# Data for this exercise
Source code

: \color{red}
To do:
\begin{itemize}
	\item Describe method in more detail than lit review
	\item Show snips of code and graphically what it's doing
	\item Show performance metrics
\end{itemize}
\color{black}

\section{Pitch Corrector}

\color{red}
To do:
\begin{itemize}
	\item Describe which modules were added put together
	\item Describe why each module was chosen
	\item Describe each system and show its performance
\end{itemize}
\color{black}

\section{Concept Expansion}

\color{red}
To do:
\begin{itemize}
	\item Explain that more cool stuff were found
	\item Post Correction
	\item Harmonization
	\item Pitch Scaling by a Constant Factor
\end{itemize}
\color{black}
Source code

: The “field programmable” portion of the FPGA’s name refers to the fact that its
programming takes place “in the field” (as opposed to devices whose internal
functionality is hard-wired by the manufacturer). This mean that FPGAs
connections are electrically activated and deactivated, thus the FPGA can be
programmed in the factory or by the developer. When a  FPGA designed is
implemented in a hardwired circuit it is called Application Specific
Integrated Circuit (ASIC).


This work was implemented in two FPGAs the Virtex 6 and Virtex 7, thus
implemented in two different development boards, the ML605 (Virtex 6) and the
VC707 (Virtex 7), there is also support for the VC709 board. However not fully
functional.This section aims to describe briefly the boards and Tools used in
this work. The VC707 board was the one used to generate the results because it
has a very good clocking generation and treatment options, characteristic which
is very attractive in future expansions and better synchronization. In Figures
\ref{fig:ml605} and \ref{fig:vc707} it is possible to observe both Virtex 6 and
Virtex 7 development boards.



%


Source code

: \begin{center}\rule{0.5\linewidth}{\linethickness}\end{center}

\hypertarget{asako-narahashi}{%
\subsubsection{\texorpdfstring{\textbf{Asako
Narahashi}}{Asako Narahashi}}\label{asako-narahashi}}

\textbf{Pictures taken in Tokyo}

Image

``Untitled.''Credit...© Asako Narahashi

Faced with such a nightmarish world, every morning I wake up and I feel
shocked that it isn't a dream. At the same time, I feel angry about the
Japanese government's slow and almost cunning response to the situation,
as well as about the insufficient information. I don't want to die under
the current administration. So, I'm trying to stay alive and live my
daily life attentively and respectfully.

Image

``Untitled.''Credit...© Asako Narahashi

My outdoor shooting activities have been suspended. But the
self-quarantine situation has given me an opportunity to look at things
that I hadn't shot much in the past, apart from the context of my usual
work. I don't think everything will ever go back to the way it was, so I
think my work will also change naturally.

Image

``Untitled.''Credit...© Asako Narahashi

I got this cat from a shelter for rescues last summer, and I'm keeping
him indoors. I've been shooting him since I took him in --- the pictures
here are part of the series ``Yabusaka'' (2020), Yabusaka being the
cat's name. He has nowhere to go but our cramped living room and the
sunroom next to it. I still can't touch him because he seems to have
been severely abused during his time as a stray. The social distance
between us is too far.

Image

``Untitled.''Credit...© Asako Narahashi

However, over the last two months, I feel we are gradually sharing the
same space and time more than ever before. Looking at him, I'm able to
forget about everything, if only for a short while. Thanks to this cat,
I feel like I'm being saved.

# What the task requires
If a line of the listing above contains "Pitch", pick it out and copy it.

# Task solution
\section{Pitch Corrector}
	\item Pitch Scaling by a Constant Factor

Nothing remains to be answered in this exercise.